Community Mourns Midwife Janell Green Smith’s Death Amid Crisis

The unexpected death of midwife Janell Green Smith has reignited discussions about the alarming disparities in maternal health care affecting Black women in the United States. Green Smith, who dedicated her professional life to supporting Black mothers, died on January 1, 2024, following complications from childbirth. She was 31 years old and had recently welcomed her daughter, Eden, into the world.

Green Smith, who served as a certified nurse-midwife and held a doctorate in nursing practice, became a pillar of her community in Greenville, South Carolina. Her journey into midwifery was motivated by a desire to combat the troubling statistics surrounding Black maternal health, where the mortality rate is significantly higher than that of other racial groups. While the national average stands at 18.3 deaths per 100,000 live births, for Black women, this figure skyrockets to 47.4 deaths per 100,000 live births, according to the latest data. Such statistics reflect systemic issues, including racism and disparities in healthcare access.

Green Smith’s pregnancy was a source of joy for her family. She and her husband, Daiquan Smith, celebrated their impending parenthood with a baby shower in the fall, surrounded by loved ones. Unfortunately, joy turned to tragedy on December 24, 2023, when Green Smith was admitted to the hospital due to severe preeclampsia, a serious pregnancy-related condition. She underwent an emergency C-section two days later, delivering her daughter prematurely at just 32 weeks.

Despite initial hopes following the birth, complications arose during her recovery. According to family members, Green Smith experienced a critical incident on December 29, which required emergency surgery. The situation deteriorated in the days following, culminating in her untimely death, a loss that has reverberated throughout her community and beyond.
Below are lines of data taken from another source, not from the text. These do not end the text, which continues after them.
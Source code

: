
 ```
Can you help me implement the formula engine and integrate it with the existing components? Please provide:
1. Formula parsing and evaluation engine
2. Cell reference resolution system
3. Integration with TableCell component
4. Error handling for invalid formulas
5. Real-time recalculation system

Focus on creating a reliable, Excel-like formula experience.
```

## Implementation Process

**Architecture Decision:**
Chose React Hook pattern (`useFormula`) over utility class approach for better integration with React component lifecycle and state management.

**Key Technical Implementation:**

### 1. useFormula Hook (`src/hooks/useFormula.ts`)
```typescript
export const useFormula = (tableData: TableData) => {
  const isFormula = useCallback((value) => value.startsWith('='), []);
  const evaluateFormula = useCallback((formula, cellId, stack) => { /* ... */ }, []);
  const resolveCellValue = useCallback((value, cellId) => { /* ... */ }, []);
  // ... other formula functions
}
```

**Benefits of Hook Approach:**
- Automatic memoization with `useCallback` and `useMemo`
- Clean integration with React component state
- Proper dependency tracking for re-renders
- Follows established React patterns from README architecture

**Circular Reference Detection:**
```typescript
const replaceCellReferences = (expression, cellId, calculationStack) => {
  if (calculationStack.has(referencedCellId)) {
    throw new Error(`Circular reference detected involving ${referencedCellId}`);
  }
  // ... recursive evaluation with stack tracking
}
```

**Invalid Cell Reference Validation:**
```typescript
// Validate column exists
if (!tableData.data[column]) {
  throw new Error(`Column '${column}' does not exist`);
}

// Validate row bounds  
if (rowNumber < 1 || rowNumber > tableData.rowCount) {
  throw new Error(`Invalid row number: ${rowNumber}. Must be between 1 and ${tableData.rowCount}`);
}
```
Advocates Call for Change in Maternal Health Care

Green Smith’s tragic death has drawn attention from various health organizations, highlighting the urgent need for systemic reform. Prisma Health, the organization operating the hospital where Green Smith died, has faced scrutiny over the healthcare system’s failures. In a statement, Mark O’Halla, the President and CEO of Prisma Health, expressed sorrow over the loss of a “trusted colleague” and highlighted Green Smith’s dedication to her patients.

As details of her death spread, organizations such as the American College of Nurse-Midwives and the National Black Nurses Association issued statements condemning the persistent mortality rates for Black mothers. “Dr. Green Smith’s knowledge did not shield her. Her credentials did not protect her,” said the National Black Nurses Association in a public statement, emphasizing the systemic issues that continue to jeopardize the lives of Black women during childbirth.

The reality is stark; more than 80% of maternal deaths are classified as preventable, according to the Centers for Disease Control and Prevention. Advocacy for change is essential as community leaders and healthcare professionals seek solutions to a crisis that has been acknowledged but not adequately addressed.

Nichole Wardlaw, Green Smith’s aunt and fellow midwife, expressed her grief and anger, stating, “We cannot continue to lose our women.” She described Green Smith as a fighter who was deeply committed to improving the experiences of Black mothers. Green Smith’s legacy is one of compassion, professionalism, and a relentless pursuit of equity in maternal health care.

Community Response and Legacy

In the wake of Green Smith’s death, vigils were held in both Greenville and Charleston, drawing together midwives, former patients, and community members. The outpouring of grief highlights not only the personal loss felt by those who knew her but also the broader implications of her death. It serves as a reminder of the ongoing struggles faced by Black women in maternity care.

Green Smith’s story is a poignant example of how systemic issues can affect even those who are trained to navigate the healthcare system. The lack of midwifery support during her own pregnancy illustrates the complexities and potential conflicts within the profession, revealing a troubling reality where even experienced professionals find themselves vulnerable.

As the community mourns, the call for accountability and change grows louder. Advocates emphasize the need for comprehensive reforms that address the root causes of maternal health disparities. The tragic outcome of Green Smith’s experience underscores the urgent need for systemic change in how Black mothers are cared for during pregnancy and childbirth.

Green Smith’s commitment to her community and her efforts to advocate for better maternal health outcomes will not be forgotten. Her legacy serves as a rallying cry for change, urging healthcare systems to reevaluate their practices and prioritize the safety and well-being of all mothers.